## [TASK INSTRUCTIONS]
The data must be returned in full and exactly as given.

## [PROVIDED INFORMATION]
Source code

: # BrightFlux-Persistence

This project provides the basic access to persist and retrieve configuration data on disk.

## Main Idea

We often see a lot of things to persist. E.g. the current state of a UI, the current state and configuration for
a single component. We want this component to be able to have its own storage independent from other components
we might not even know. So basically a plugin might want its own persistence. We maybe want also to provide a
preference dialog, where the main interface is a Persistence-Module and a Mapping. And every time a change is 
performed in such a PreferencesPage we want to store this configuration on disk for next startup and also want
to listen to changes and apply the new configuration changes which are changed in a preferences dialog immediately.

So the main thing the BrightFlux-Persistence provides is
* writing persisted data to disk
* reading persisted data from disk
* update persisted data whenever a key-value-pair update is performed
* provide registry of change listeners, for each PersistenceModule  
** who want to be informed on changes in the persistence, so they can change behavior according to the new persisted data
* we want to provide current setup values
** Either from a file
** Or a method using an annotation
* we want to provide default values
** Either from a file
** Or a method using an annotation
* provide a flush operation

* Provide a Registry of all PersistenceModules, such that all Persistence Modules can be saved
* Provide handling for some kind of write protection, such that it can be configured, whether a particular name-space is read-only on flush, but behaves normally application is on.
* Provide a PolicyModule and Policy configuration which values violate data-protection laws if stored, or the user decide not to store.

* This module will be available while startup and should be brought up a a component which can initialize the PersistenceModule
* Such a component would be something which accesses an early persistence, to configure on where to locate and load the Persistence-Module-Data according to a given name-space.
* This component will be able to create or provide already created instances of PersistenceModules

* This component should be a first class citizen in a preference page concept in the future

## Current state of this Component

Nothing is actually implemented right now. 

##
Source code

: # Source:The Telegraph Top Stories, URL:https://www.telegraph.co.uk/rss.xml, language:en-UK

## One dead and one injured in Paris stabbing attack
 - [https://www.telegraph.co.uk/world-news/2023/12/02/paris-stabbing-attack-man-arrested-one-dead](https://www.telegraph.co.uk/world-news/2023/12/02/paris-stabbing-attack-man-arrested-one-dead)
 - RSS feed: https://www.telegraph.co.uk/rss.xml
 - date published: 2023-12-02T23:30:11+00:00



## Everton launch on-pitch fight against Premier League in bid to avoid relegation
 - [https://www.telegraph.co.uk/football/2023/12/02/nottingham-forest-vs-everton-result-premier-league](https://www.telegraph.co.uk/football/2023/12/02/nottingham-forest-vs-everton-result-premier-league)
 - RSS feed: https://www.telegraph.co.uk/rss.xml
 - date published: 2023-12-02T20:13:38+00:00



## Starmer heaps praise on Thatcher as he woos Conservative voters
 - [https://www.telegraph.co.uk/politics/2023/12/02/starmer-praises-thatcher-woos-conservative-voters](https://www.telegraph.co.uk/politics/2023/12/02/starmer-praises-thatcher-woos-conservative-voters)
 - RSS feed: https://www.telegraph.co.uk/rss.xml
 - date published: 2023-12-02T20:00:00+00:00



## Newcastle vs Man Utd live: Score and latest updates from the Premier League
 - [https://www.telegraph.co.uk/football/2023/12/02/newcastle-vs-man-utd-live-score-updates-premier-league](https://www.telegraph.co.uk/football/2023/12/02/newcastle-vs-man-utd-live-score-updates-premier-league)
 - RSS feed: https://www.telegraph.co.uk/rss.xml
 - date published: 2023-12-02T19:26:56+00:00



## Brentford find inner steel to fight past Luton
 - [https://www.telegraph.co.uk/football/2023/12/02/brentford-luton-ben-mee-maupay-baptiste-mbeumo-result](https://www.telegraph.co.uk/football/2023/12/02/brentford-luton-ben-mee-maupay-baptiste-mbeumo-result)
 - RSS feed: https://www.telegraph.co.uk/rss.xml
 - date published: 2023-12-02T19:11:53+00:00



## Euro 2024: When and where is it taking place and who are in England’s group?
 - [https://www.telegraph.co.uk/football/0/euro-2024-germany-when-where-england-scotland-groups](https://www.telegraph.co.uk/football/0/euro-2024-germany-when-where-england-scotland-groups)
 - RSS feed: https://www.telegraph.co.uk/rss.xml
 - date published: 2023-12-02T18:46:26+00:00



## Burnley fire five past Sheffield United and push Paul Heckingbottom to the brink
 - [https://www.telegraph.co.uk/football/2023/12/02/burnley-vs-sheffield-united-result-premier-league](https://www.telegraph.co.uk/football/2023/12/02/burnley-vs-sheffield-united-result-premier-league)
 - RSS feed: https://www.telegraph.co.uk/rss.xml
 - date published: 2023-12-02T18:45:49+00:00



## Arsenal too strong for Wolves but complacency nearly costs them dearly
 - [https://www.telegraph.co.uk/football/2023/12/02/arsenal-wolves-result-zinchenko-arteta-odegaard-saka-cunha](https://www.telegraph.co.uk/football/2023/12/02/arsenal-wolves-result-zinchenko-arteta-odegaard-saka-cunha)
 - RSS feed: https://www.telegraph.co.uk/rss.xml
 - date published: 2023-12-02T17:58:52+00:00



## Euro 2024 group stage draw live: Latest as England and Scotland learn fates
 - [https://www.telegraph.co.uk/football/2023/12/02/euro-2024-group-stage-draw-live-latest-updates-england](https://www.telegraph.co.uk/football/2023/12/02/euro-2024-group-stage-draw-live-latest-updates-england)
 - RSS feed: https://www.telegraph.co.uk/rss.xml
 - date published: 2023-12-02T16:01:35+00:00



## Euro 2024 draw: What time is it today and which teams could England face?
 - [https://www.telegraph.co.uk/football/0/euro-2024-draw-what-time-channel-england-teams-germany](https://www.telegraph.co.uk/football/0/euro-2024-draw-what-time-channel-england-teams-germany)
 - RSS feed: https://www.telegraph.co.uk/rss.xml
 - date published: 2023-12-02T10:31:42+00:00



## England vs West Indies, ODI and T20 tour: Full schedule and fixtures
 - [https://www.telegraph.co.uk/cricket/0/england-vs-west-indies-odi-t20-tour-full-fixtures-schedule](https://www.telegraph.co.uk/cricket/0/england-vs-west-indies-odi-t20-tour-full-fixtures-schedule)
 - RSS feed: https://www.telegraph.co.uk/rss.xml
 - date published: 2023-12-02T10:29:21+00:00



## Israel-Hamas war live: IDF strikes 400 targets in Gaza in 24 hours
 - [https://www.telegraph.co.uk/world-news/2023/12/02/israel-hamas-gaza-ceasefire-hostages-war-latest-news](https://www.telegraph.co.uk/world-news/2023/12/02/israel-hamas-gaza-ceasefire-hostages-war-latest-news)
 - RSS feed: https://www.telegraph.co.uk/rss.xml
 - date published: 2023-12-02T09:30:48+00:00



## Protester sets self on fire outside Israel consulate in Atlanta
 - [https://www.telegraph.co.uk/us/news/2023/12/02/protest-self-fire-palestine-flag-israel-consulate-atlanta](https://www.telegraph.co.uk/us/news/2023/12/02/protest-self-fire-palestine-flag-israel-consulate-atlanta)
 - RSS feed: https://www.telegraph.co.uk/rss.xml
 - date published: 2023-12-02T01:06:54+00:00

## [ANSWER TO THIS PROBLEM]
Source code

: # BrightFlux-Persistence

This project provides the basic access to persist and retrieve configuration data on disk.

## Main Idea

We often see a lot of things to persist. E.g. the current state of a UI, the current state and configuration for
a single component. We want this component to be able to have its own storage independent from other components
we might not even know. So basically a plugin might want its own persistence. We maybe want also to provide a
preference dialog, where the main interface is a Persistence-Module and a Mapping. And every time a change is 
performed in such a PreferencesPage we want to store this configuration on disk for next startup and also want
to listen to changes and apply the new configuration changes which are changed in a preferences dialog immediately.

So the main thing the BrightFlux-Persistence provides is
* writing persisted data to disk
* reading persisted data from disk
* update persisted data whenever a key-value-pair update is performed
* provide registry of change listeners, for each PersistenceModule  
** who want to be informed on changes in the persistence, so they can change behavior according to the new persisted data
* we want to provide current setup values
** Either from a file
** Or a method using an annotation
* we want to provide default values
** Either from a file
** Or a method using an annotation
* provide a flush operation

* Provide a Registry of all PersistenceModules, such that all Persistence Modules can be saved
* Provide handling for some kind of write protection, such that it can be configured, whether a particular name-space is read-only on flush, but behaves normally application is on.
* Provide a PolicyModule and Policy configuration which values violate data-protection laws if stored, or the user decide not to store.

* This module will be available while startup and should be brought up a a component which can initialize the PersistenceModule
* Such a component would be something which accesses an early persistence, to configure on where to locate and load the Persistence-Module-Data according to a given name-space.
* This component will be able to create or provide already created instances of PersistenceModules

* This component should be a first class citizen in a preference page concept in the future

## Current state of this Component

Nothing is actually implemented right now. 

##
Source code

: # Source:The Telegraph Top Stories, URL:https://www.telegraph.co.uk/rss.xml, language:en-UK

## One dead and one injured in Paris stabbing attack
 - [https://www.telegraph.co.uk/world-news/2023/12/02/paris-stabbing-attack-man-arrested-one-dead](https://www.telegraph.co.uk/world-news/2023/12/02/paris-stabbing-attack-man-arrested-one-dead)
 - RSS feed: https://www.telegraph.co.uk/rss.xml
 - date published: 2023-12-02T23:30:11+00:00



## Everton launch on-pitch fight against Premier League in bid to avoid relegation
 - [https://www.telegraph.co.uk/football/2023/12/02/nottingham-forest-vs-everton-result-premier-league](https://www.telegraph.co.uk/football/2023/12/02/nottingham-forest-vs-everton-result-premier-league)
 - RSS feed: https://www.telegraph.co.uk/rss.xml
 - date published: 2023-12-02T20:13:38+00:00



## Starmer heaps praise on Thatcher as he woos Conservative voters
 - [https://www.telegraph.co.uk/politics/2023/12/02/starmer-praises-thatcher-woos-conservative-voters](https://www.telegraph.co.uk/politics/2023/12/02/starmer-praises-thatcher-woos-conservative-voters)
 - RSS feed: https://www.telegraph.co.uk/rss.xml
 - date published: 2023-12-02T20:00:00+00:00



## Newcastle vs Man Utd live: Score and latest updates from the Premier League
 - [https://www.telegraph.co.uk/football/2023/12/02/newcastle-vs-man-utd-live-score-updates-premier-league](https://www.telegraph.co.uk/football/2023/12/02/newcastle-vs-man-utd-live-score-updates-premier-league)
 - RSS feed: https://www.telegraph.co.uk/rss.xml
 - date published: 2023-12-02T19:26:56+00:00



## Brentford find inner steel to fight past Luton
 - [https://www.telegraph.co.uk/football/2023/12/02/brentford-luton-ben-mee-maupay-baptiste-mbeumo-result](https://www.telegraph.co.uk/football/2023/12/02/brentford-luton-ben-mee-maupay-baptiste-mbeumo-result)
 - RSS feed: https://www.telegraph.co.uk/rss.xml
 - date published: 2023-12-02T19:11:53+00:00



## Euro 2024: When and where is it taking place and who are in England’s group?
 - [https://www.telegraph.co.uk/football/0/euro-2024-germany-when-where-england-scotland-groups](https://www.telegraph.co.uk/football/0/euro-2024-germany-when-where-england-scotland-groups)
 - RSS feed: https://www.telegraph.co.uk/rss.xml
 - date published: 2023-12-02T18:46:26+00:00



## Burnley fire five past Sheffield United and push Paul Heckingbottom to the brink
 - [https://www.telegraph.co.uk/football/2023/12/02/burnley-vs-sheffield-united-result-premier-league](https://www.telegraph.co.uk/football/2023/12/02/burnley-vs-sheffield-united-result-premier-league)
 - RSS feed: https://www.telegraph.co.uk/rss.xml
 - date published: 2023-12-02T18:45:49+00:00



## Arsenal too strong for Wolves but complacency nearly costs them dearly
 - [https://www.telegraph.co.uk/football/2023/12/02/arsenal-wolves-result-zinchenko-arteta-odegaard-saka-cunha](https://www.telegraph.co.uk/football/2023/12/02/arsenal-wolves-result-zinchenko-arteta-odegaard-saka-cunha)
 - RSS feed: https://www.telegraph.co.uk/rss.xml
 - date published: 2023-12-02T17:58:52+00:00



## Euro 2024 group stage draw live: Latest as England and Scotland learn fates
 - [https://www.telegraph.co.uk/football/2023/12/02/euro-2024-group-stage-draw-live-latest-updates-england](https://www.telegraph.co.uk/football/2023/12/02/euro-2024-group-stage-draw-live-latest-updates-england)
 - RSS feed: https://www.telegraph.co.uk/rss.xml
 - date published: 2023-12-02T16:01:35+00:00



## Euro 2024 draw: What time is it today and which teams could England face?
 - [https://www.telegraph.co.uk/football/0/euro-2024-draw-what-time-channel-england-teams-germany](https://www.telegraph.co.uk/football/0/euro-2024-draw-what-time-channel-england-teams-germany)
 - RSS feed: https://www.telegraph.co.uk/rss.xml
 - date published: 2023-12-02T10:31:42+00:00



## England vs West Indies, ODI and T20 tour: Full schedule and fixtures
 - [https://www.telegraph.co.uk/cricket/0/england-vs-west-indies-odi-t20-tour-full-fixtures-schedule](https://www.telegraph.co.uk/cricket/0/england-vs-west-indies-odi-t20-tour-full-fixtures-schedule)
 - RSS feed: https://www.telegraph.co.uk/rss.xml
 - date published: 2023-12-02T10:29:21+00:00



## Israel-Hamas war live: IDF strikes 400 targets in Gaza in 24 hours
 - [https://www.telegraph.co.uk/world-news/2023/12/02/israel-hamas-gaza-ceasefire-hostages-war-latest-news](https://www.telegraph.co.uk/world-news/2023/12/02/israel-hamas-gaza-ceasefire-hostages-war-latest-news)
 - RSS feed: https://www.telegraph.co.uk/rss.xml
 - date published: 2023-12-02T09:30:48+00:00



## Protester sets self on fire outside Israel consulate in Atlanta
 - [https://www.telegraph.co.uk/us/news/2023/12/02/protest-self-fire-palestine-flag-israel-consulate-atlanta](https://www.telegraph.co.uk/us/news/2023/12/02/protest-self-fire-palestine-flag-israel-consulate-atlanta)
 - RSS feed: https://www.telegraph.co.uk/rss.xml
 - date published: 2023-12-02T01:06:54+00:00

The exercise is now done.